Synod’s first local option, in 1864, gave churches the right not to use the word “true” as part of the church’s name; Hamstra’s local option argues for the right of local churches to separate themselves from our church political identity. No more “our” CRC, no more “the” CRC; only an association of local churches doing their own thing. Happy 150th birthday

Saturday, May 5, 2007

What They're Saying

A Christian University

“Today there is an intense interest, almost an obsession some would say, in diversity and pluralism. Within the worlds of higher education, a Christian university serves the great good of diversity and pluralism by being a different kind of university. It does not mimic the false pluralism and diversity that pretends our deepest differences make no difference. Rather, it engages within the bond of civility the differences that make the deepest difference.
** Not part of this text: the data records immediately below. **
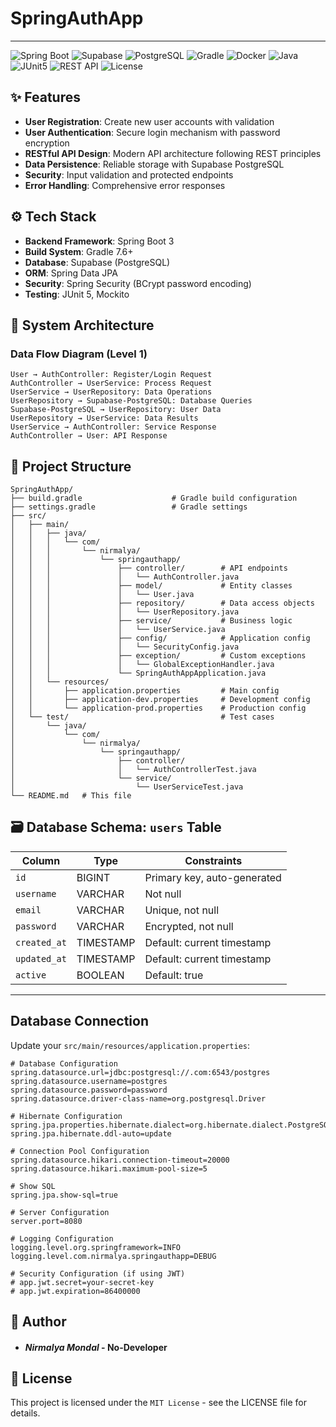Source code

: # SpringAuthApp

---

![Spring Boot](https://img.shields.io/badge/Spring_Boot-3.1.0-6DB33F.svg?style=flat&logo=spring-boot)
![Supabase](https://img.shields.io/badge/Supabase-3ECF8E?style=flat&logo=supabase&logoColor=white)
![PostgreSQL](https://img.shields.io/badge/PostgreSQL-13.0-336791.svg?style=flat&logo=postgresql)
![Gradle](https://img.shields.io/badge/Gradle-7.6-02303A.svg?style=flat&logo=gradle)
![Docker](https://img.shields.io/badge/Docker-24.0.2-2496ED.svg?style=flat&logo=docker)
![Java](https://img.shields.io/badge/Java-17-ED8B00.svg?style=flat&logo=java)
![JUnit5](https://img.shields.io/badge/JUnit5-25A162.svg?style=flat&logo=junit5)
![REST API](https://img.shields.io/badge/REST_API-FF6C37.svg?style=flat&logo=postman)
![License](https://img.shields.io/badge/License-MIT-blue.svg)


## ✨ Features

- **User Registration**: Create new user accounts with validation
- **User Authentication**: Secure login mechanism with password encryption
- **RESTful API Design**: Modern API architecture following REST principles
- **Data Persistence**: Reliable storage with Supabase PostgreSQL
- **Security**: Input validation and protected endpoints
- **Error Handling**: Comprehensive error responses

## ⚙️ Tech Stack

- **Backend Framework**: Spring Boot 3
- **Build System**: Gradle 7.6+
- **Database**: Supabase (PostgreSQL)
- **ORM**: Spring Data JPA
- **Security**: Spring Security (BCrypt password encoding)
- **Testing**: JUnit 5, Mockito

## 🧠 System Architecture

### Data Flow Diagram (Level 1)

```
User → AuthController: Register/Login Request
AuthController → UserService: Process Request
UserService → UserRepository: Data Operations
UserRepository → Supabase-PostgreSQL: Database Queries
Supabase-PostgreSQL → UserRepository: User Data
UserRepository → UserService: Data Results
UserService → AuthController: Service Response
AuthController → User: API Response
```

## 📁 Project Structure
```
SpringAuthApp/
├── build.gradle                    # Gradle build configuration
├── settings.gradle                 # Gradle settings
├── src/
│   ├── main/
│   │   ├── java/
│   │   │   └── com/
│   │   │       └── nirmalya/
│   │   │           └── springauthapp/
│   │   │               ├── controller/        # API endpoints
│   │   │               │   └── AuthController.java
│   │   │               ├── model/             # Entity classes
│   │   │               │   └── User.java
│   │   │               ├── repository/        # Data access objects
│   │   │               │   └── UserRepository.java
│   │   │               ├── service/           # Business logic
│   │   │               │   └── UserService.java
│   │   │               ├── config/            # Application config
│   │   │               │   └── SecurityConfig.java
│   │   │               ├── exception/         # Custom exceptions
│   │   │               │   └── GlobalExceptionHandler.java
│   │   │               └── SpringAuthAppApplication.java
│   │   └── resources/
│   │       ├── application.properties         # Main config
│   │       ├── application-dev.properties     # Development config
│   │       └── application-prod.properties    # Production config
│   └── test/                                  # Test cases
│       └── java/
│           └── com/
│               └── nirmalya/
│                   └── springauthapp/
│                       ├── controller/
│                       │   └── AuthControllerTest.java
│                       └── service/
│                           └── UserServiceTest.java
└── README.md   # This file
```

## 🗃️ Database Schema: `users` Table

| Column      | Type      | Constraints                                |
|-------------|-----------|--------------------------------------------|
| `id`        | BIGINT    | Primary key, auto-generated                |
| `username`  | VARCHAR   | Not null                                   |
| `email`     | VARCHAR   | Unique, not null                           |
| `password`  | VARCHAR   | Encrypted, not null                        |
| `created_at`| TIMESTAMP | Default: current timestamp                 |
| `updated_at`| TIMESTAMP | Default: current timestamp                 |
| `active`    | BOOLEAN   | Default: true                              |

---
## Database Connection

Update your `src/main/resources/application.properties`:
```# Database Configuration
# Database Configuration
spring.datasource.url=jdbc:postgresql://.com:6543/postgres
spring.datasource.username=postgres
spring.datasource.password=password
spring.datasource.driver-class-name=org.postgresql.Driver

# Hibernate Configuration
spring.jpa.properties.hibernate.dialect=org.hibernate.dialect.PostgreSQLDialect
spring.jpa.hibernate.ddl-auto=update

# Connection Pool Configuration
spring.datasource.hikari.connection-timeout=20000
spring.datasource.hikari.maximum-pool-size=5

# Show SQL
spring.jpa.show-sql=true

# Server Configuration
server.port=8080

# Logging Configuration
logging.level.org.springframework=INFO
logging.level.com.nirmalya.springauthapp=DEBUG

# Security Configuration (if using JWT)
# app.jwt.secret=your-secret-key
# app.jwt.expiration=86400000
```

## 🙌 Author
 - #### **_Nirmalya Mondal_** - No-Developer

## 📜 License
This project is licensed under the `MIT License` - see the LICENSE file for details.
“Today the Christian university is in crisis. At least in many institutions, there is a dying of the light. The crisis is often described as a crisis of secularization. But that, I would suggest , is not quite right. The secular, the saeculum, is the world of God’s creation and redeeming love. The crisis of the Christian university is more accurately described as a crisis created by the ambition to imitate other kinds of universities that false claim to be universities pure and simple. It is a crisis created by competing to belong to the second tier, or even the third tier, of schools that do not aspire to be Christian universities. It is a crisis created by envying excellence divorced from truth. Enough can never be said in favor of excellence, but it is small comfort for a Christian university to be recognized as being moderately good at being what it did not set out to be in the first place.

“The crisis is most accurately described, I believe, as a crisis of faith. The question that those who lead a Christian university must answer, and answer again every day, is whether the Christian proposal limits or illumines the university’s calling to seek and to serve veritas–to seek and to serve the truth.”

Richard John Neuhaus, “A University of a Particular Kind,” First Things (April 2007), 34-35.